# Exercise goal
Retype every entry below without any change.

# Exercise inputs
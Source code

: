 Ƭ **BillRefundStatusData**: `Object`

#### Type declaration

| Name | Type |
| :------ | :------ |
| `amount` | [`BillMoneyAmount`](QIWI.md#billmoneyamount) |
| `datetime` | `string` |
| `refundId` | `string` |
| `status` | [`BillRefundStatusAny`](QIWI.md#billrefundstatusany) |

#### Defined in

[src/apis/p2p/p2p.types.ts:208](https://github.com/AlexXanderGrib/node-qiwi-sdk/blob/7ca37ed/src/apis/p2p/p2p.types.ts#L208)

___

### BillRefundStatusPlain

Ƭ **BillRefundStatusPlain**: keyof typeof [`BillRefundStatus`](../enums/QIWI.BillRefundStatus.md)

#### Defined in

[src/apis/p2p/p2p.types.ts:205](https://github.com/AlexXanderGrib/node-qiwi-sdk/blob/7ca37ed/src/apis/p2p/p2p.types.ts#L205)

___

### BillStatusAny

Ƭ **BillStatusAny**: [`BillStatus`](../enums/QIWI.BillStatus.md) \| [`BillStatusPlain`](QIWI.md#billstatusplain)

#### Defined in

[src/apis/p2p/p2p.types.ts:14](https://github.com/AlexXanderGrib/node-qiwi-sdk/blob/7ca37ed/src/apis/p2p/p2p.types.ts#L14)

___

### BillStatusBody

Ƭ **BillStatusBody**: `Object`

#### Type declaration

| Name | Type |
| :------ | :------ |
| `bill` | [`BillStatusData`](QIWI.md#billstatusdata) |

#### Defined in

# Exercise answer
Source code

: Ƭ **BillRefundStatusData**: `Object`

#### Type declaration

| Name | Type |
| :------ | :------ |
| `amount` | [`BillMoneyAmount`](QIWI.md#billmoneyamount) |
| `datetime` | `string` |
| `refundId` | `string` |
| `status` | [`BillRefundStatusAny`](QIWI.md#billrefundstatusany) |

#### Defined in

[src/apis/p2p/p2p.types.ts:208](https://github.com/AlexXanderGrib/node-qiwi-sdk/blob/7ca37ed/src/apis/p2p/p2p.types.ts#L208)

___

### BillRefundStatusPlain

Ƭ **BillRefundStatusPlain**: keyof typeof [`BillRefundStatus`](../enums/QIWI.BillRefundStatus.md)

#### Defined in

[src/apis/p2p/p2p.types.ts:205](https://github.com/AlexXanderGrib/node-qiwi-sdk/blob/7ca37ed/src/apis/p2p/p2p.types.ts#L205)

___

### BillStatusAny

Ƭ **BillStatusAny**: [`BillStatus`](../enums/QIWI.BillStatus.md) \| [`BillStatusPlain`](QIWI.md#billstatusplain)

#### Defined in

[src/apis/p2p/p2p.types.ts:14](https://github.com/AlexXanderGrib/node-qiwi-sdk/blob/7ca37ed/src/apis/p2p/p2p.types.ts#L14)

___

### BillStatusBody

Ƭ **BillStatusBody**: `Object`

#### Type declaration

| Name | Type |
| :------ | :------ |
| `bill` | [`BillStatusData`](QIWI.md#billstatusdata) |

#### Defined in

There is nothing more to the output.